After Jericho fans flooded the CBS studios with peanuts, studios have came up with a new way temper the anger of obsessive fans by floating the idea of a movie that never ever materializes be it Veronica Mars, Angel, or Party Down. Arrested Development actually started this trend by inserting a line into the series finale, after failing to get Showtime, HBO or any other cable network, about turning the fake documentary show into a movie as suggested by the show’s narrator Ron Howard.

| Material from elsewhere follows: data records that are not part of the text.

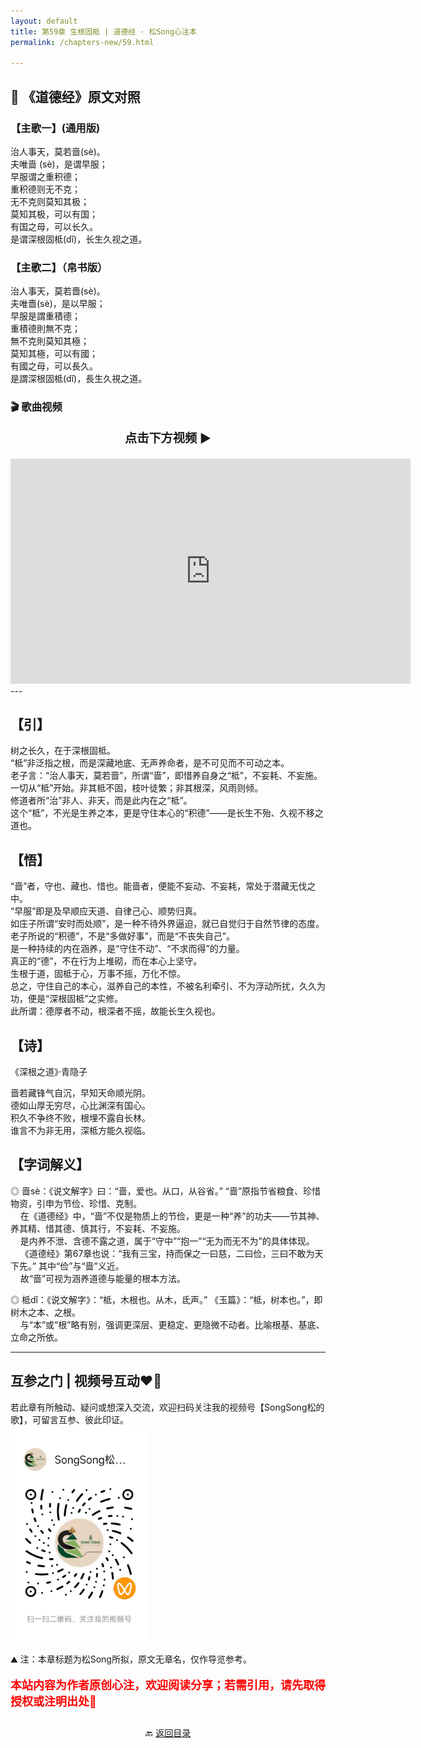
 ```yaml
---
layout: default
title: 第59章 生根固柢 | 道德经 · 松Song心注本
permalink: /chapters-new/59.html

---
```


## 📜 《道德经》原文对照
### 【主歌一】(通用版) 
治人事天，莫若啬(sè)。<br>
夫唯啬 (sè)，是谓早服；<br>
早服谓之重积德；<br>
重积德则无不克；<br>
无不克则莫知其极；<br>
莫知其极，可以有国；<br>
有国之母，可以长久。<br>
是谓深根固柢(dǐ)，长生久视之道。<br>

### 【主歌二】（帛书版）
治人事天，莫若嗇(sè)。<br>
夫唯嗇(sè)，是以早服；<br>
早服是謂重積德；<br>
重積德則無不克；<br>
無不克則莫知其極；<br>
莫知其極，可以有國；<br>
有國之母，可以長久。<br>
是謂深根固柢(dǐ)，長生久視之道。<br>

### 🎬 歌曲视频
<p style="text-align:center; font-size:1.2rem; font-weight:bold;">
  点击下方视频 ▶️
</p>

<iframe
  src="https://streamable.com/e/8wuimb"
  width="640"
  height="360"
  frameborder="0"
  allowfullscreen
  loading="lazy">
</iframe>
---

## 【引】
树之长久，在于深根固柢。<br>
“柢”非泛指之根，而是深藏地底、无声养命者，是不可见而不可动之本。<br>
老子言：“治人事天，莫若啬”，所谓“啬”，即惜养自身之“柢”，不妄耗、不妄施。<br>
一切从“柢”开始。非其柢不固，枝叶徒繁；非其根深，风雨则倾。<br>
修道者所“治”非人、非天，而是此内在之“柢”。<br>
这个“柢”，不光是生养之本，更是守住本心的“积德”——是长生不殆、久视不移之道也。<br>

## 【悟】
“啬”者，守也、藏也、惜也。能啬者，便能不妄动、不妄耗，常处于潜藏无伐之中。<br>
“早服”即是及早顺应天道、自律己心、顺势归真。<br>
如庄子所谓“安时而处顺”，是一种不待外界逼迫，就已自觉归于自然节律的态度。<br>
老子所说的“积德”，不是“多做好事”，而是“不丧失自己”。<br>
是一种持续的内在涵养，是“守住不动”、“不求而得”的力量。<br>
真正的“德”，不在行为上堆砌，而在本心上坚守。<br>
生根于道，固柢于心，万事不摇，万化不惊。<br>
总之，守住自己的本心，滋养自己的本性，不被名利牵引、不为浮动所扰，久久为功，便是“深根固柢”之实修。<br>
此所谓：德厚者不动，根深者不摇，故能长生久视也。<br>

## 【诗】
《深根之道》·青隐子<br>

啬若藏锋气自沉，早知天命顺光阴。<br>
德如山厚无穷尽，心比渊深有国心。<br>
积久不争终不败，根埋不露自长林。<br>
谁言不为非无用，深柢方能久视临。<br>

## 【字词解义】

◎ 啬sè：《说文解字》曰：“啬，爱也。从口，从谷省。” “啬”原指节省粮食、珍惜物资，引申为节俭、珍惜、克制。<br>
&nbsp;&nbsp;&nbsp;&nbsp;在《道德经》中，“啬”不仅是物质上的节俭，更是一种“养”的功夫——节其神、养其精、惜其德、慎其行，不妄耗、不妄施。<br>
&nbsp;&nbsp;&nbsp;&nbsp;是内养不泄、含德不露之道，属于“守中”“抱一”“无为而无不为”的具体体现。<br>
&nbsp;&nbsp;&nbsp;&nbsp;《道德经》第67章也说：“我有三宝，持而保之一曰慈，二曰俭，三曰不敢为天下先。” 其中“俭”与“啬”义近。<br>
&nbsp;&nbsp;&nbsp;&nbsp;故“啬”可视为涵养道德与能量的根本方法。<br>

◎ 柢dǐ：《说文解字》：“柢，木根也。从木，氐声。” 《玉篇》：“柢，树本也。”，即树木之本、之根。<br>
&nbsp;&nbsp;&nbsp;&nbsp;与“本”或“根”略有别，强调更深层、更稳定、更隐微不动者。比喻根基、基底、立命之所依。<br>

---
##  互参之门 | 视频号互动❤️🤝

若此章有所触动、疑问或想深入交流，欢迎扫码关注我的视频号【SongSong松的歌】，可留言互参、彼此印证。<br>
<img src="../img/qrcode_songsong.jpg" alt="扫码进入视频号" width="220">

⛰️ 注：本章标题为松Song所拟，原文无章名，仅作导览参考。<br>
<p style="color:red; font-size:18px; font-weight:bold;">
本站内容为作者原创心注，欢迎阅读分享；若需引用，请先取得授权或注明出处🙏
</p>

<p style="text-align:center; margin-top:2em;">
  🔙 <a href="{{ '/' | relative_url }}#catalog">返回目录</a>
</p>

Years of rumors got me fed up to the point I put an Arrested Development ban until I actually saw a final product. But what you know, Netflix ended up reviving the series, the fourth season has been filmed and will be dumped all at once sometime this spring (hopefully which will be followed by a DVD release because I really do not have any desire to sign up, but I could always use their two week free preview they are always e-mailing me about) ten years after the show first premiered. Everyone will be back including guest stars Henry Winkler, Liza Minnelli, and Mae Whitman (her?)

Can the cast catch lightning in a bottle seven years after being off the air? Hopefully Mitch Hurwitz post Arrested Development endevores is not an indication (Sit Down Shut Up, Running Wilde) even if they featured numerous Arrested Development alumni. But during its original three season run, Arrested Development, this month’s induction into the Scooter Hall of Fame, was absurdist comedy at its most hilarious.

The show followed the Bluth family, who run a shady and inept real estate business that the lone good guy in family is trying to turn around. Making it even harder is his criminal father out of touch mother, the older brother who has way more confidence than he should, a younger brother with none, his superficial sister and probably gay husband. And do not forget the voice of God provided by Ron Howard. There is no joke the show could not pass up like having Fonzie literally jumping over a shark. I am not sure if the new episodes (or potential movie) will be any good but at the very least it makes for a good reason to dust off the DVD’s of the first season, or add them to your collection if they are not already there.

Now if only someone would pick up Veronica Mars: The CIA Years. Netflix? Amazon? DirecTV? Hey, it is not like The CW currently has anything better on their current schedule, maybe they can right their wrong and become an actual credible network for the first time since unceremoniously dumping Veronica Mars for something called Farmer Takes a Wife.